A dozen postal workers still sit in a long line at their letter-sorting machines at the Terminal Annex postal station in Los Angeles. Manually they type in ZIP codes and sort about 1,200 pieces of mail an hour - twice as much as with the ''old'' pigeonhole process used until the 1960s.

But an elaborate new creation right next to these workers hums along with the help of just three workers, as it electronically reads ZIP codes, bar-codes their destination on envelopes, and shoots them along a 20-yard channel and into their correct ZIP-code destination slots - at a rate of 10,000 pieces an hour.

Terminal Annex is the first of 118 US postal facilities to plug in the automated equipment, and the first to go public, as Postmaster General William F. Bolger came west to unveil the operation in a press conference here last week.

''We're not claiming any great service improvement with this - but it's going to be there,'' Mr. Bolger said, hedging around those perennial questions that strike at the Postal Service's image of slowness and inefficiency.

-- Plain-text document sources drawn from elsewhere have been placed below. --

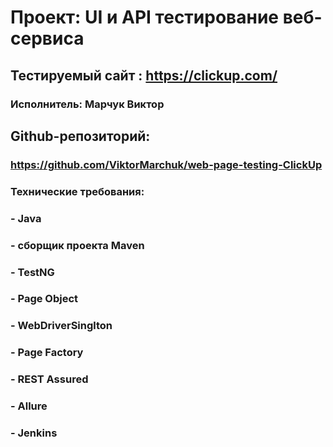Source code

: # Проект:  UI и API тестирование веб-сервиса
##  Тестируемый сайт : https://clickup.com/
### Исполнитель:  Марчук Виктор
## Github-репозиторий:
### https://github.com/ViktorMarchuk/web-page-testing-ClickUp

### Технические  требования:
### - Java 
### - сборщик проекта Maven
### - TestNG
### - Page Object
### - WebDriverSinglton
### - Page Faсtory
### - REST Assured
### - Allure
### - Jenkins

The realization of automation - long discussed, and tied to the addition of four digits to ZIP codes - will mean fewer sorting errors, more consistent service, and, most important, a $600 million savings in labor costs alone during the first year of implementation of full automation, Bolger says. The consumer can expect to see that savings reflected in fewer postal rate increases - no rate increases, he says, before March 1984, and none after that until 1987.

(Mr. Bolger stresses that while the bulk of savings from automation will come by cutting labor costs, there will be no layoffs as a result of automation. He says all work-force reductions will be achieved through attrition. And even with increased mail volume expected in years to come, the work force won't have to be expanded because automation will absorb the growth.)

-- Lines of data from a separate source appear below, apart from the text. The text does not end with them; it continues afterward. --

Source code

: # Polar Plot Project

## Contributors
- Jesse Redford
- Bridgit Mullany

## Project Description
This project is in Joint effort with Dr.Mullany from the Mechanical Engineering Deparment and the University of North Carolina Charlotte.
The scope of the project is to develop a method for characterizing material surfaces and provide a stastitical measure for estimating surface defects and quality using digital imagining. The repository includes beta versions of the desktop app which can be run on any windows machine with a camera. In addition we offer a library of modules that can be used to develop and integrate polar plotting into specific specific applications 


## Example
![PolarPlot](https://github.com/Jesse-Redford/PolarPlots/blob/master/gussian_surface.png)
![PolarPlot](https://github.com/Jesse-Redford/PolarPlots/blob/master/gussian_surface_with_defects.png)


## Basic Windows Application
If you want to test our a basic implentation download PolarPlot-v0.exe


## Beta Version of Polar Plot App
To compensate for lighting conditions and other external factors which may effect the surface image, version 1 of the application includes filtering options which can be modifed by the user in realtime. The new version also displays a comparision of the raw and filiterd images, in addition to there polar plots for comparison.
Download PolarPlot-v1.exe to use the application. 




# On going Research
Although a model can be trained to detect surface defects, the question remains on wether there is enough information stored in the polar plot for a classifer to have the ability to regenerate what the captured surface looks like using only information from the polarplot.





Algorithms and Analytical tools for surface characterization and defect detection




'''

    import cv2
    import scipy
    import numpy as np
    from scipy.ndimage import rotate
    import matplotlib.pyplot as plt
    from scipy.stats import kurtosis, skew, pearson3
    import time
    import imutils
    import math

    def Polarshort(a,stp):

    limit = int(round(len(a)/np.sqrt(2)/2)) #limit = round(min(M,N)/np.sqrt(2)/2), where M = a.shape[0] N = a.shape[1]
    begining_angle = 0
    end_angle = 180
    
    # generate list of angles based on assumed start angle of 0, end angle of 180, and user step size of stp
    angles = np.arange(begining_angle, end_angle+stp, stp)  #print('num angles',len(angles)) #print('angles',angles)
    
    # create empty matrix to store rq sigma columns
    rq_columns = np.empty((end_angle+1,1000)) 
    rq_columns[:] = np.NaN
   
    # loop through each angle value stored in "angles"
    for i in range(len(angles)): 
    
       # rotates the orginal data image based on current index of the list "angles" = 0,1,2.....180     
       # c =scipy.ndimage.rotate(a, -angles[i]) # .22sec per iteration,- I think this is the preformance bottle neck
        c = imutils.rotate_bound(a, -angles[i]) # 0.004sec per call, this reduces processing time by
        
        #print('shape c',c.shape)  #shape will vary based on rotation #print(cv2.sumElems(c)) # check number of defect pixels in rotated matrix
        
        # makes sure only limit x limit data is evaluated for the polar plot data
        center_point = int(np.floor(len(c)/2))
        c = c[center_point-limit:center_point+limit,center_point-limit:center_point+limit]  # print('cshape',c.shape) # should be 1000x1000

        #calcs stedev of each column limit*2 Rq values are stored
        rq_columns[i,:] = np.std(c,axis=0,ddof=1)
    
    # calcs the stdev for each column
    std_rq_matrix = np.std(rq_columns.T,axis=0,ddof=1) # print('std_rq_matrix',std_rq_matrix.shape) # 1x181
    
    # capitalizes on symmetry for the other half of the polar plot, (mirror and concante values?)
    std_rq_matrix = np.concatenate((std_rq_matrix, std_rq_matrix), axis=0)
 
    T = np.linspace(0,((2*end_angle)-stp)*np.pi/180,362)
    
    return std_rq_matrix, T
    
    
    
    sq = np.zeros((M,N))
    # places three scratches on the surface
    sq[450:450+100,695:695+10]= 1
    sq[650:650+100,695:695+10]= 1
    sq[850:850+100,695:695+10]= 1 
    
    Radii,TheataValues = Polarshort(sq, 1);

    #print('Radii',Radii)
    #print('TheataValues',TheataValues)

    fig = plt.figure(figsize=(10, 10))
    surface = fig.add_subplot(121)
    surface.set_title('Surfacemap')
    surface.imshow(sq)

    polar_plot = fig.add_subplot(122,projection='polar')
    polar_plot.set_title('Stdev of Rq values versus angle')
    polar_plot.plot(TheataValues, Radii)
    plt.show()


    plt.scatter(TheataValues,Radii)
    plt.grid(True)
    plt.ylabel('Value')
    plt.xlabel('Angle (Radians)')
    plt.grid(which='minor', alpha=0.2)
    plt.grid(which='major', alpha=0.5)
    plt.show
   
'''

The Postal Service's $316 million automation program is a dual system including optical character readers (OCR) and bar-code sorters (BCS). The OCRs read the address on the face of an envelope, compare the ZIP code with the city and state to verify its accuracy, and convert the ZIP into a series of bar codes that will be ink-jet printed on the lower right corner of the envelope. At the destination post office, the bar codes will be read by a BCS that automatically sorts the letters down to the carrier route level and in some cases down to a particular office building.

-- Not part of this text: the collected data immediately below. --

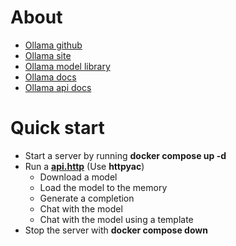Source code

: # About

- [Ollama github](https://github.com/ollama/ollama)
- [Ollama site](https://ollama.com)
- [Ollama model library](https://ollama.com/library)
- [Ollama docs](https://github.com/ollama/ollama/tree/main/docs)
- [Ollama api docs](https://github.com/ollama/ollama/blob/main/docs/api.md)

# Quick start

- Start a server by running **docker compose up -d**
- Run a [**api.http**](api.http) (Use **httpyac**)
  - Download a model
  - Load the model to the memory
  - Generate a completion
  - Chat with the model
  - Chat with the model using a template
- Stop the server with **docker compose down**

Although some OCRs can read handwritten characters, Postal Service automation will apply only to typed, first-class business mail, which accounts for 83 percent of the 370 million pieces of mail processed nationally every day.

The equipment in Los Angeles, manufactured by Pitney Bowes, is being used to read and sort mail bearing the five-digit ZIP code. But starting in October, the machines will be used to process first-class business mail bearing the new nine-digit codes.

''Machinable'' letters, postal officials say, will have to meet these automation requirements:

* At least 33/5 inches by 5 inches, and at least .007 inches thick.

* A maximum of 61/8 inches by 111/2 inches, and 1/4-inch thick.

* Proper address format, including the correct ZIP code and plain typefaces. The bottom line of the address must include - all on one line - the city, state, and ZIP code.

A half-cent-a-piece discount for OCR-readable mail with the nine-digit code has been requested by the Postal Service, and is expected to be approved by the time the nine-digit codes go into effect in October, Bolger says.